Kim H. Esbensena and Francis F. Pitardb

aConsultant, Copenhagen Ø, Denmark, www.kheconsult.com. Adjunct professor, Aalborg University (AAU), Denmark; Adjunct professor, Geological Survey of Denmark and Greenland (GEUS); Professeur associé, Université du Québec à Chicoutimi (UQAC), Québec; Guest professor University of Southeast Norway (USN); Guest professor (2018) Recinto Universitario de Mayaguez, Puerto Rico
bFrancis Pitard Sampling Consultants, LLC, 14800 Tejon Street, Broomfield, Colorado, 80023, USA

DOI: https://doi.org/10.1255/sew.2022.a22
© 2022 The Authors
Published under a Creative Commons BY licence

Experience from the realm of scientific conferences around the world reveals that many authors and presenters are unconsciously often shifting between the term error and the term uncertainty without a clear vision of what is the subtle difference between them. The same applies to a large swath of the scientific literature, in which these two concepts are often used synonymously—a scientific flaw of the first order. There is always a difference, regardless of how small, signifying a non-zero difference between the true, unknown content aL of a lot L and the estimated (analysed) content of a sample hereof, aS. Is this difference an error or an uncertainty? Many practitioners will call it an error. This estimate of the lot concentration per force has to be made based on the minute (hopefully representative) analytical aliquot. As is well-known within the sampling community it is all about how to be able to secure a documentable representative analytical sample “from-lot-to-aliquot” upon which to carry out valid analysis.
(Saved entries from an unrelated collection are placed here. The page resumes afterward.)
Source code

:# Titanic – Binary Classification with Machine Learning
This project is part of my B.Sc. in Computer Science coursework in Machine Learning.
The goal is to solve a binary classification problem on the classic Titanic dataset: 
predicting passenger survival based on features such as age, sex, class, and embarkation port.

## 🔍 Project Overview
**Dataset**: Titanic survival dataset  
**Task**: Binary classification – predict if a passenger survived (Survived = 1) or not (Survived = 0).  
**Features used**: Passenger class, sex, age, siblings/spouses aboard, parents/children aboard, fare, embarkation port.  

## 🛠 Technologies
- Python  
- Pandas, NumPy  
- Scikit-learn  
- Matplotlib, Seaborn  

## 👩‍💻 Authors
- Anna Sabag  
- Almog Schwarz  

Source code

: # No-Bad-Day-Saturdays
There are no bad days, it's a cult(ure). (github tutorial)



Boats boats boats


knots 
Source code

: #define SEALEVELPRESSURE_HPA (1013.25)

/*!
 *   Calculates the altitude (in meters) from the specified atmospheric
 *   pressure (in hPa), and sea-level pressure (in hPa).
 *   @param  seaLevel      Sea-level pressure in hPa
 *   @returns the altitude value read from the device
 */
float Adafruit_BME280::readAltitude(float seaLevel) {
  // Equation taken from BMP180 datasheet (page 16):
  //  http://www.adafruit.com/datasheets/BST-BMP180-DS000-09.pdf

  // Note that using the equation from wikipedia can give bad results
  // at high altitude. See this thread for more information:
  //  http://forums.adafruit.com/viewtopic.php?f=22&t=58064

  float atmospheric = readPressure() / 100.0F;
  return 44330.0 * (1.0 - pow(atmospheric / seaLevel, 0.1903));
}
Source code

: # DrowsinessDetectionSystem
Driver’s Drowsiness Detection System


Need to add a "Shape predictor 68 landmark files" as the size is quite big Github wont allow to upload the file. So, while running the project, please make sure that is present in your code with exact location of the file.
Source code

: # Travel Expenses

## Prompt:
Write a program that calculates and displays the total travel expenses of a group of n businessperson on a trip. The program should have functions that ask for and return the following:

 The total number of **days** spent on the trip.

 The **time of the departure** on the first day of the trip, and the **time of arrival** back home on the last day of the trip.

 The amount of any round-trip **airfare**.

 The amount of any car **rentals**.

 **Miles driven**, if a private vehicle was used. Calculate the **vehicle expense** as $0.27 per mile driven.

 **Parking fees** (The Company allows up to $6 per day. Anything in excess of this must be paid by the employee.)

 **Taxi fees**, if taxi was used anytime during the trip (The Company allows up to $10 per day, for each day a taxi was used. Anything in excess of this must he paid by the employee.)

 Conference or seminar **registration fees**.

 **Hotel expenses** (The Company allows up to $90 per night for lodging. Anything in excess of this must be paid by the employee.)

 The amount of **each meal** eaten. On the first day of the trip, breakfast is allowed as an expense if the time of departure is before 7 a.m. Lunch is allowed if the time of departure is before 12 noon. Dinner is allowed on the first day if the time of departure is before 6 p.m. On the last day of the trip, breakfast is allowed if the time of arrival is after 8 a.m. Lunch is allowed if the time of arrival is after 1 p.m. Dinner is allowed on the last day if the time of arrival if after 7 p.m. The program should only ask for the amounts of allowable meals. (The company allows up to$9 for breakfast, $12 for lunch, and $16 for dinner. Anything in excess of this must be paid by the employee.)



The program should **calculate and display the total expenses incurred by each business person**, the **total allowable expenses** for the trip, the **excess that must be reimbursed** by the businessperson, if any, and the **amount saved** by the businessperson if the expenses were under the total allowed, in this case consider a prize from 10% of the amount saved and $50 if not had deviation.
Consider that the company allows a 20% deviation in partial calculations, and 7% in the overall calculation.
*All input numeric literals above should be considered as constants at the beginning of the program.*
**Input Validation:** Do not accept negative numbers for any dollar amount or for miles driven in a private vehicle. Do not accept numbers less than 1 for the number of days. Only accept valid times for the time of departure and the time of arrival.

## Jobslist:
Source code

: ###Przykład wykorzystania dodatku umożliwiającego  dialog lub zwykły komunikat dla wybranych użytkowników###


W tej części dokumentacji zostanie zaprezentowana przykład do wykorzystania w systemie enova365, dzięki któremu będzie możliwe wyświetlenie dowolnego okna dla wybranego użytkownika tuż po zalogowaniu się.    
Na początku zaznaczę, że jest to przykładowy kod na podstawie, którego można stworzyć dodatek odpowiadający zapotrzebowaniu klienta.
Introduction and background

Tradition in many scientific fields has established the word “error” as common practice, though for some this term implies a mistake, an error that could or should have been prevented. This possible accountability does not sit well with some statisticians, which prefer the word “uncertainty” instead, because this implies no culpability. This has given rise to the need for a clear distinction between “error” and “uncertainty”, which is made all the more pressing since these two terms are often used inter alia in less strict usages; and it certainly does not help that what is known in certain European statistical circles as errors, are denoted uncertainty in certain American communities. Of course, everybody claims to be right ….

See Reference 1 for an almost random example of the complete confusion that is out there. So “uncertainty … is measured by the amount of error” – the confusion is complete!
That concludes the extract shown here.